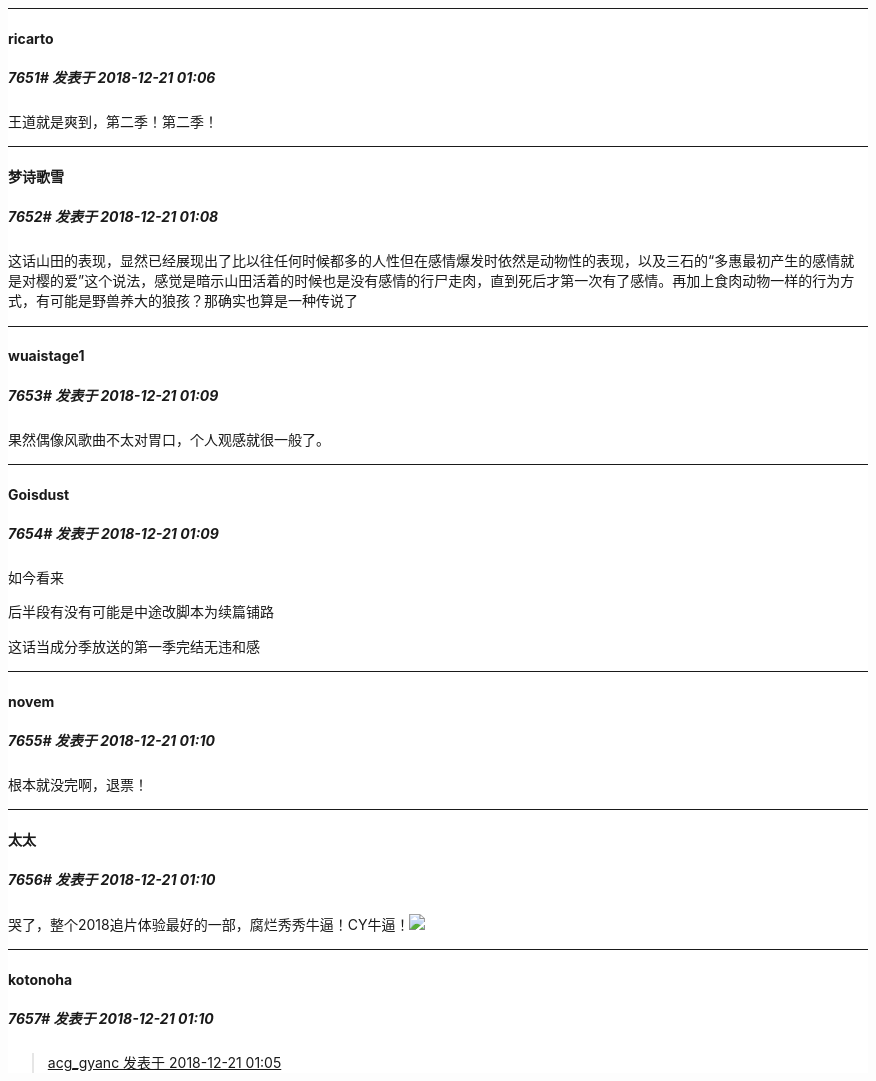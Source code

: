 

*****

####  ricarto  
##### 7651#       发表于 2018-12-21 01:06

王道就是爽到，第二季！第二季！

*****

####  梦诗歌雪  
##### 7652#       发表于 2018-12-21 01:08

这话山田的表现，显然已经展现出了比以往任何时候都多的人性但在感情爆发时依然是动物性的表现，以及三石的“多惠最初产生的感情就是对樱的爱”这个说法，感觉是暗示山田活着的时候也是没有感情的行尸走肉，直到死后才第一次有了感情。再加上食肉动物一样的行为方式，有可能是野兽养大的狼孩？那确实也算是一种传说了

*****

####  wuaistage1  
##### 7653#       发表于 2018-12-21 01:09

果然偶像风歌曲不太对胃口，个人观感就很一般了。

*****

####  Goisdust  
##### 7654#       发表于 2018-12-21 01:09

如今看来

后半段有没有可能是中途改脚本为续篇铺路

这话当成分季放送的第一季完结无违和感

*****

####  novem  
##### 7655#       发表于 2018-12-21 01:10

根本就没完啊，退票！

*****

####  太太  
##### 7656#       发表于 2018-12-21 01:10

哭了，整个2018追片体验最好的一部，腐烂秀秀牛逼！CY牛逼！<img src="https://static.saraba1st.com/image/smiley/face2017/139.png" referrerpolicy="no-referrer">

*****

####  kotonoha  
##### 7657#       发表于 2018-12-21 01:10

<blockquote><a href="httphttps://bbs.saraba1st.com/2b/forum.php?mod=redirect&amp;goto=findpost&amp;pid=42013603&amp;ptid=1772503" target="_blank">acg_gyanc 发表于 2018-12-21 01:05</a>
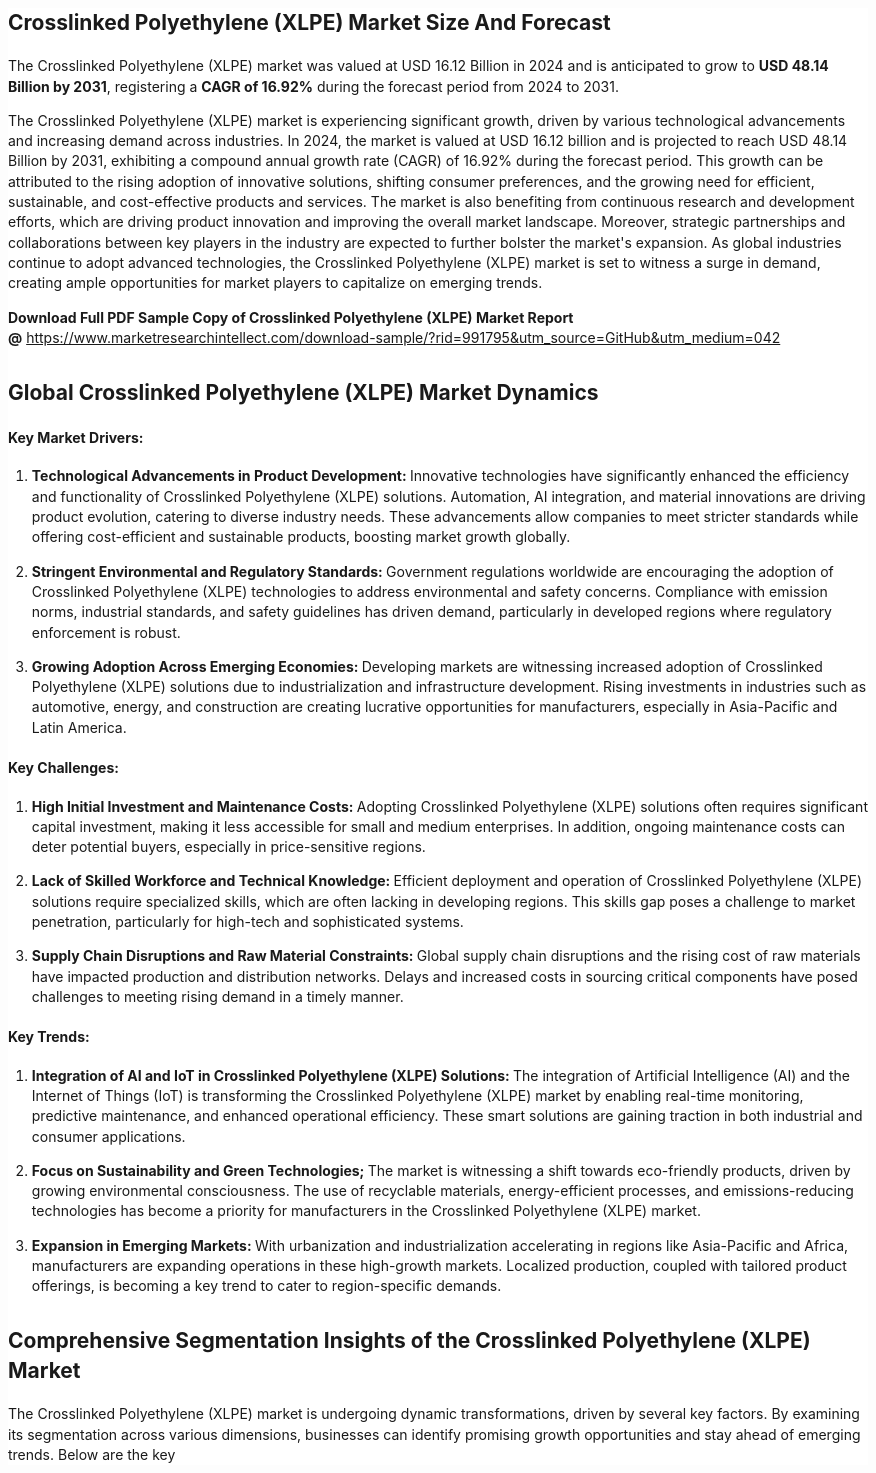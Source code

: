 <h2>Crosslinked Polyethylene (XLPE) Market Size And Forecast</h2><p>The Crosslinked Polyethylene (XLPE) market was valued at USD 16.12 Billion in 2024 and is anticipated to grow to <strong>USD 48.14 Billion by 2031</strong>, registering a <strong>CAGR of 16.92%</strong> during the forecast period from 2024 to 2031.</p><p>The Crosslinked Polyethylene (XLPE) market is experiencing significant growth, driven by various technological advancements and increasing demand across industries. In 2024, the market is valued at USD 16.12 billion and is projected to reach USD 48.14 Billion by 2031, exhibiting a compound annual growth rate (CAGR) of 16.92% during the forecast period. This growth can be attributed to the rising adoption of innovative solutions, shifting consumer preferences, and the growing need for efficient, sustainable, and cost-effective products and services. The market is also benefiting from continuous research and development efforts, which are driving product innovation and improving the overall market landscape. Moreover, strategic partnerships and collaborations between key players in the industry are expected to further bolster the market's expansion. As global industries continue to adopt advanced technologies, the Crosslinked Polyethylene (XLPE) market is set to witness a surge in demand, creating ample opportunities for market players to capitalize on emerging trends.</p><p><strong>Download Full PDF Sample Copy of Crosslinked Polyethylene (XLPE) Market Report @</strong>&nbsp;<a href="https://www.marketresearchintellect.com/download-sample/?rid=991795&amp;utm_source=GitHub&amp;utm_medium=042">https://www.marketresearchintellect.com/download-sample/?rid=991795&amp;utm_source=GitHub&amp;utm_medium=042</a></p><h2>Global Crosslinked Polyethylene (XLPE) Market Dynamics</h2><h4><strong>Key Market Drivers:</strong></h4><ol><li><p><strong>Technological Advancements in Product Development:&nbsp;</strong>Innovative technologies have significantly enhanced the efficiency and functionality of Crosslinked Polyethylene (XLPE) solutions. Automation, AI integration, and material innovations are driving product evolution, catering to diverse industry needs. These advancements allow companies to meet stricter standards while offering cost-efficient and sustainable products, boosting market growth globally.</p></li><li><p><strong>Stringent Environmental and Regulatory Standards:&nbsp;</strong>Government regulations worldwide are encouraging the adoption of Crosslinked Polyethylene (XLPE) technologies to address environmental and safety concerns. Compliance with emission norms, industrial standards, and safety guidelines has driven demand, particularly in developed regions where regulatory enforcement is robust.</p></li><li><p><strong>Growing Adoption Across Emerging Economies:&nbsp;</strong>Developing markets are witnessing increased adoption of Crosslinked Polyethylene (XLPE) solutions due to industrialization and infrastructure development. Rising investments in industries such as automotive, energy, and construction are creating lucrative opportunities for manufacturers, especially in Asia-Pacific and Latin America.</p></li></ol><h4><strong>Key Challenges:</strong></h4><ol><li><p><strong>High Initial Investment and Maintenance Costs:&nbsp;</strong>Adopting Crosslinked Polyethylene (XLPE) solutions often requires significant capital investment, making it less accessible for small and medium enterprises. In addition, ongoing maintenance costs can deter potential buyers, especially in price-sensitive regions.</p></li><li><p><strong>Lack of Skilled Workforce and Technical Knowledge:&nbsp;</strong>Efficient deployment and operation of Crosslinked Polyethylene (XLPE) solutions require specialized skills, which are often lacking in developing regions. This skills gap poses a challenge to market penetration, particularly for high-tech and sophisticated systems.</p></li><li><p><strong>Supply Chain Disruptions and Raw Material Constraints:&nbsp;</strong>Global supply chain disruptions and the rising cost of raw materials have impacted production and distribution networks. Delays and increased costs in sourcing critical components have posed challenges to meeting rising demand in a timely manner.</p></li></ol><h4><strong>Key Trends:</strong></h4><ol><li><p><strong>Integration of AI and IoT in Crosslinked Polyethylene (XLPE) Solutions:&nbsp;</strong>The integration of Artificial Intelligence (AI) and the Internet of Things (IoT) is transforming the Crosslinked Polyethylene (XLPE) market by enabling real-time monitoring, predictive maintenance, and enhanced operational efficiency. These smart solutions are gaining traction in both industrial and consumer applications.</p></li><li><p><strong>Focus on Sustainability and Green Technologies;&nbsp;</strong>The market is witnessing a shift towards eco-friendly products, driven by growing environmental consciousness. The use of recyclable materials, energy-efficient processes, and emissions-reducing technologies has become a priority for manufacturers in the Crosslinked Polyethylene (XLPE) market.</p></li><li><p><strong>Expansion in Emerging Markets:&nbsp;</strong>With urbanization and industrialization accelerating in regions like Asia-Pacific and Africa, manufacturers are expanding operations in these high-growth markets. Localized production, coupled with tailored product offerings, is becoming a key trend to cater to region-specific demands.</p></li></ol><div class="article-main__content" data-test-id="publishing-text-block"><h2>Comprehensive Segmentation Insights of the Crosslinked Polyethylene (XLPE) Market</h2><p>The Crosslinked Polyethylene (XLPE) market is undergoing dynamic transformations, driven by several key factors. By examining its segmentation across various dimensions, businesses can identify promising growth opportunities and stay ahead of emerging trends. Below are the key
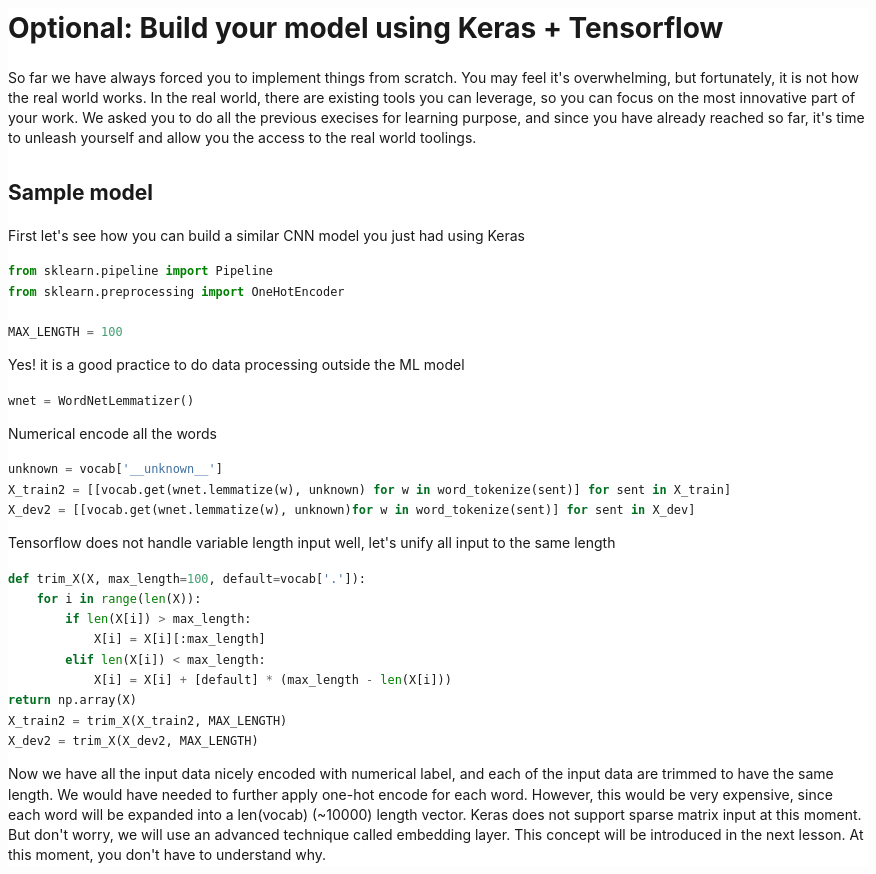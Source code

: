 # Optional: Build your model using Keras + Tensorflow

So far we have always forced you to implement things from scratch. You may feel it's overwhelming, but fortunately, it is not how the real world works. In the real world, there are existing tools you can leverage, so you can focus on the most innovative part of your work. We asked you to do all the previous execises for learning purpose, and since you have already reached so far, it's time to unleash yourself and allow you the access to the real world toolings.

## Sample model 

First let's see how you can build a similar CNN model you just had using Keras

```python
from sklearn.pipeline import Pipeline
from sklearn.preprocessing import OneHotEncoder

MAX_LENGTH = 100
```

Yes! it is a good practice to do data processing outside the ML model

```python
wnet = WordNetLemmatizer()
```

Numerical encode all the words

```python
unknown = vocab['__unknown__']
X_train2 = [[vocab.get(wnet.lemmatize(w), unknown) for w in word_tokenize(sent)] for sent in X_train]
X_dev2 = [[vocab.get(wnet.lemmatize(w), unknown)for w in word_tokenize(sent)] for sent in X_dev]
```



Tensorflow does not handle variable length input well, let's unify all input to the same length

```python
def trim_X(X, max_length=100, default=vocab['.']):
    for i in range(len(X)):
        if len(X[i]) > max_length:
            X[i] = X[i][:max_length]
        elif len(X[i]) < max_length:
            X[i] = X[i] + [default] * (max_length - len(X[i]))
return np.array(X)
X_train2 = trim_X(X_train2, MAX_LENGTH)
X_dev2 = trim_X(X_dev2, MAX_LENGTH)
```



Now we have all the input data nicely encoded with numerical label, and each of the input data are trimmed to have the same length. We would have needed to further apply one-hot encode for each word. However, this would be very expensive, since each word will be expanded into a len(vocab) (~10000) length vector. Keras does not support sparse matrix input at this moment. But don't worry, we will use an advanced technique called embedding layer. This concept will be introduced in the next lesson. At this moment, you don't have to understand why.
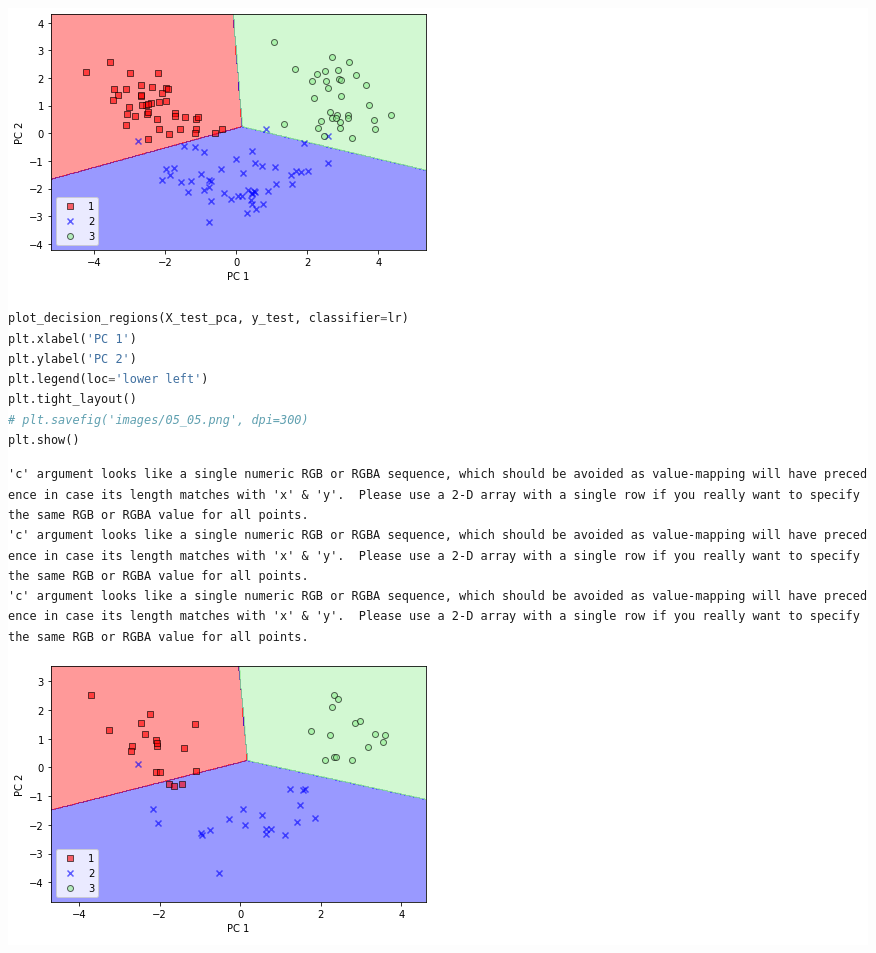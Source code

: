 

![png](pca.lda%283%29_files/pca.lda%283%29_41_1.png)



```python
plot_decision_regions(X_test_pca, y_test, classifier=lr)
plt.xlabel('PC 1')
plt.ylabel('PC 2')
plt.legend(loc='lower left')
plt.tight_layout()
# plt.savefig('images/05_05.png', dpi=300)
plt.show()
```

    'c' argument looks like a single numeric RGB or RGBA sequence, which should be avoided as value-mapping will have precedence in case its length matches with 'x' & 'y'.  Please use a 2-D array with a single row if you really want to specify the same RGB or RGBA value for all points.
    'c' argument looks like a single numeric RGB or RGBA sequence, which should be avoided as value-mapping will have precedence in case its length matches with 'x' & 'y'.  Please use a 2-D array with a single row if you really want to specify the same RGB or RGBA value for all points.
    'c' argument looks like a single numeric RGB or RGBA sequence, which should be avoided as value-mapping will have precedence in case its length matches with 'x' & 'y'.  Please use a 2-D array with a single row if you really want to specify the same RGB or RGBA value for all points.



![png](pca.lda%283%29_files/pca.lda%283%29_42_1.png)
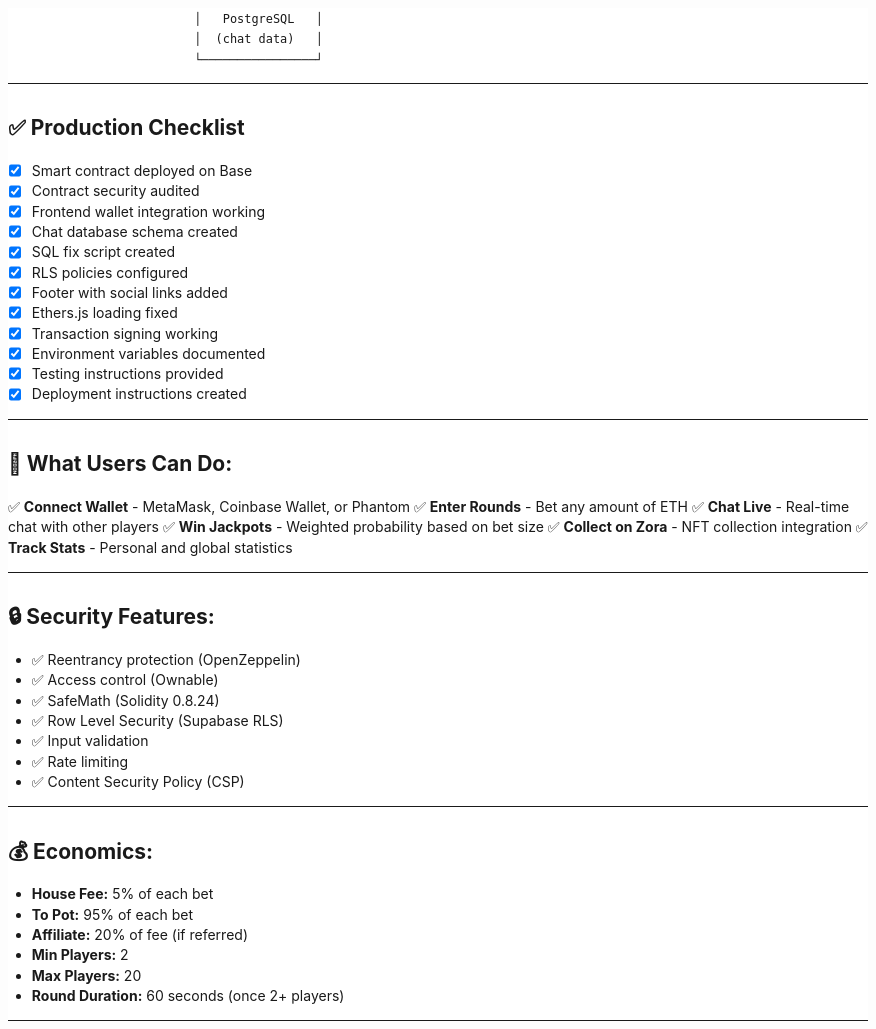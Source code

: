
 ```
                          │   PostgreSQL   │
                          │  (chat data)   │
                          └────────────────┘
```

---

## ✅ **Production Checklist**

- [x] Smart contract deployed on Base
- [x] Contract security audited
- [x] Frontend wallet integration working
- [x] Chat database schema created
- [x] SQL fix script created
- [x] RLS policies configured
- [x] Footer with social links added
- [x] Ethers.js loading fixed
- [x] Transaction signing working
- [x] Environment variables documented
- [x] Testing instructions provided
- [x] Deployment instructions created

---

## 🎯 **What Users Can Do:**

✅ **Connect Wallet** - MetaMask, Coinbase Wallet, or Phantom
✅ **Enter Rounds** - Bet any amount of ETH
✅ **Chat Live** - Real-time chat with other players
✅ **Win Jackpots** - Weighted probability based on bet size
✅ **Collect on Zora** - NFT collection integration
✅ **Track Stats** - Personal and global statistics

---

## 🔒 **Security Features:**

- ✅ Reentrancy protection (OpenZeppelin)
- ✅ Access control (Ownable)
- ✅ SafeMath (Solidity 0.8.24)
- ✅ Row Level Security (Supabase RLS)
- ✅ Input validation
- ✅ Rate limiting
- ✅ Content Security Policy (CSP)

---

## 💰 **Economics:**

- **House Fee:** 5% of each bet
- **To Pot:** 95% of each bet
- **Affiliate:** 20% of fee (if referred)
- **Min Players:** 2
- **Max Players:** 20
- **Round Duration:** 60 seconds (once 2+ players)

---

•••••

**ASSIGNMENT**. Copy all lines above containing the string "wnet".

**YOUR SOLUTION**.
wnet = WordNetLemmatizer()
X_train2 = [[vocab.get(wnet.lemmatize(w), unknown) for w in word_tokenize(sent)] for sent in X_train]
X_dev2 = [[vocab.get(wnet.lemmatize(w), unknown)for w in word_tokenize(sent)] for sent in X_dev]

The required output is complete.